Access Accepted第551回:「アサシンクリード」が教育ソフトになる時代

画像集 No.001のサムネイル画像 / Access Accepted第551回:「アサシンクリード」が教育ソフトになる時代

 一時期,「ゲーム脳」などという怪しげな言葉が流行り,ネガティブな視点で見られることもあったゲームだが,もはや映画やテレビを超える,若者お気に入りのエンターテイメントとして確かな地位を確立した。それに伴い,最近ではゲームを使った学習や知覚能力の促進などといった研究も盛んに行われるようになっている。今週は,「アサシンクリード」シリーズの最新作に「教育ソフト」として使えるモードが搭載されたという話題を紹介したい。

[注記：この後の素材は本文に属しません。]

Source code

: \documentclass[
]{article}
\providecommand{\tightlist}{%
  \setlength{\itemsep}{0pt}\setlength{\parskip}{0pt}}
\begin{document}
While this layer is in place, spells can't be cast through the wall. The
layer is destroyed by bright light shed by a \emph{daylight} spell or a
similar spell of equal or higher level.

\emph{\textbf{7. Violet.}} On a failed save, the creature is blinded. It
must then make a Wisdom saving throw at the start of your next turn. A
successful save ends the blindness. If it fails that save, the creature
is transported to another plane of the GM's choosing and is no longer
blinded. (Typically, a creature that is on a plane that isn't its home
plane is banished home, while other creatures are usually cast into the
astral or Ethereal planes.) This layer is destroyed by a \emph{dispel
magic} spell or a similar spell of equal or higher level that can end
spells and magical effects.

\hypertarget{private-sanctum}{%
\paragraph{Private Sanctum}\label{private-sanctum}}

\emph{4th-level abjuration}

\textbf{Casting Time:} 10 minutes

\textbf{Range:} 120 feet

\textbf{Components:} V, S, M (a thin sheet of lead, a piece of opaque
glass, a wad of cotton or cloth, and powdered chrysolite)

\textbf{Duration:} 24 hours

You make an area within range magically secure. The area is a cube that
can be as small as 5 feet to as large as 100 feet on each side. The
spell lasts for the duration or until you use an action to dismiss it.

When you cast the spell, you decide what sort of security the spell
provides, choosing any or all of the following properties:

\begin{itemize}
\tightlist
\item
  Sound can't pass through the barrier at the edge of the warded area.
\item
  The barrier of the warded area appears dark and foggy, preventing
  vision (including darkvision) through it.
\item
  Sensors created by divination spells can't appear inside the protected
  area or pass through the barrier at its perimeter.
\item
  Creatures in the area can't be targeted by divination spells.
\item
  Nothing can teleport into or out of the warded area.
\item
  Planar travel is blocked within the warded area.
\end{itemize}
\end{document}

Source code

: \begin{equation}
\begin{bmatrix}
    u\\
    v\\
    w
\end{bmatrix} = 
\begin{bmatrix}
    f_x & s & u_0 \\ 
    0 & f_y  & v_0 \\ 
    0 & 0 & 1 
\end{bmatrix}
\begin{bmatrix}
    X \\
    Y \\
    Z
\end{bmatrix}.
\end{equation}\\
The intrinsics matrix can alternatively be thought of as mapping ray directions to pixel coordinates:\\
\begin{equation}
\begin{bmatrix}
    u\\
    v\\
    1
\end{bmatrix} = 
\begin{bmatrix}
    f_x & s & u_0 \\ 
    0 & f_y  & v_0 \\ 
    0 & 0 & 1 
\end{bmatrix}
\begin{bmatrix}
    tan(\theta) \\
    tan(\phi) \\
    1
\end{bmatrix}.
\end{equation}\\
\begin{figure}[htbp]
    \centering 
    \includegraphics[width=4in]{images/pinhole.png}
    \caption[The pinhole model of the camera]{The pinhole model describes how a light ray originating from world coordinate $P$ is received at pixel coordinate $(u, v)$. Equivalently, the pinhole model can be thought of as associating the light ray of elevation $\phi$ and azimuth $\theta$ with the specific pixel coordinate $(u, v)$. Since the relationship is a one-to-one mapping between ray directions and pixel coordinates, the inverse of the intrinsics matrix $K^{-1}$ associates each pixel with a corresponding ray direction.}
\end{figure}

Ubisoft Entertainmentの看板タイトルが
「教育ソフト」に変身


 欧米では,かつて「FPSの熱狂的ゲーマーは大量殺人を行う恐れがある」などと言われ,日本では「ゲーム脳」という怪しげな言葉が流行したこともあったが,それももう,ずいぶん昔の話のような気がする。
 ゲームの対戦を見るために人々がスタジアムや劇場を埋め尽くし,ゲーム音楽のオーケストラコンサートが開かれ,スマホ片手の父親が子供と一緒に公園を回ってポケモンの獲得に精を出すといった光景は,それほど珍しいとは思われなくなった。さすがに,筆者のような中年男性が「趣味はゲームです!」と言い切るのは日米問わずやや恥ずかしいものの,周辺の文化を含めて,ゲームが娯楽のメインストリームの1つになったのは間違いない。

 それにつれて,ゲームのありかたも多様化している。北米時間の2017年9月27日,Ubisoft Entertainmentは,今秋発売が予定されているシリーズ最新作「アサシンクリード オリジンズ」「Discovery Tour」を実装すると発表し,ちょっとした話題になった。詳しくは後述するが,これは同作を「教育ソフト」のように使えるモードだという。
 例えば「SimCity」のようなシミュレーションが学校の教材として利用されるケースはこれまでにもあったが,膨大な予算を使って開発されるアクションゲームで,さらにUbisoftという大手パブリッシャの看板タイトルに「教育ソフト」にもなり得るモードが搭載されるのは,なんとも興味深い。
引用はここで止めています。